Usually in mammals tusks are enlarged canine teeth, but in elephants they are actually elongated incisors and are essentially no different from other teeth. One third of the tusk is actually hidden from view, embedded deep in the elephant’s head. This part of the tusk is a pulp cavity made up of tissue, blood and nerves. The visible, ivory part of the tusk is made of dentine with an outer layer of enamel. Elephant ivory is unique which when viewed in cross-sections reveals criss-cross lines that form a series of diamond shapes. Elephants tusks never stop growing so some old bulls display enormous examples. However, the average size of tusks has decreased over the past hundred years because hunting elephants for their ivory has resulted in the ‘big tusk gene’ becoming increasingly rare.
What are tusks used for?
Elephants use their tusks for a variety of tasks. Principally, they are formidable weapons against potential predators like the tiger (although tigers will only ever attack young or juvenile elephants) or in battle against other elephants. They are also used to aid foraging, digging, stripping bark and moving things out of the way; trained logging elephants are capable of lifting large logs with their tusks. There is also a display element to tusks and they can attract the interest of females.

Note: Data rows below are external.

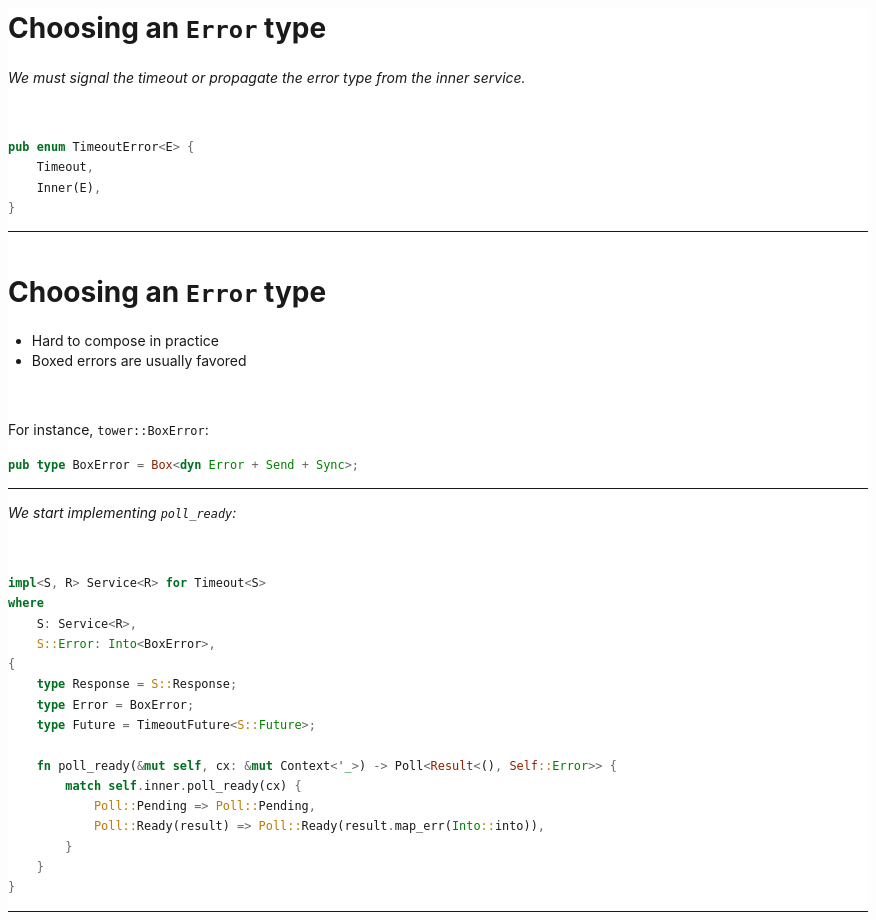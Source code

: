 


# Choosing an `Error` type

*We must signal the timeout or propagate the error type from the inner service.*

<br>

```rust
pub enum TimeoutError<E> {
    Timeout,
    Inner(E),
}
```



---



# Choosing an `Error` type

- Hard to compose in practice
- Boxed errors are usually favored

<br>

For instance, `tower::BoxError`:

```rust
pub type BoxError = Box<dyn Error + Send + Sync>;
```



---



*We start implementing `poll_ready`:*

<br>

```rust
impl<S, R> Service<R> for Timeout<S>
where
    S: Service<R>,
    S::Error: Into<BoxError>,
{
    type Response = S::Response;
    type Error = BoxError;
    type Future = TimeoutFuture<S::Future>;

    fn poll_ready(&mut self, cx: &mut Context<'_>) -> Poll<Result<(), Self::Error>> {
        match self.inner.poll_ready(cx) {
            Poll::Pending => Poll::Pending,
            Poll::Ready(result) => Poll::Ready(result.map_err(Into::into)),
        }
    }
}
```

---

Evidence suggests that elephants normally prefer one tusk over the other, similar to being left or right handed in humans. The preferred tusk is known as the master tusk.
Hunting for Ivory
Ivory poaching for tusks is the main reason that elephants have been so heavily hunted. Elephant ivory has been used in huge amounts to make billiards balls, piano keys, identification chops and many other items for human enjoyment. Although hunting for ivory has been much more severe in Africa, there is no doubt that hunting and poaching has had an effect on the elephant numbers in Asia. In 1989, the Convention on International Trade in Endangered Species (CITES) banned the ivory trade putting hunting outside the law. Poaching does still take place, but in most of the Asian elephants ranges it is under control.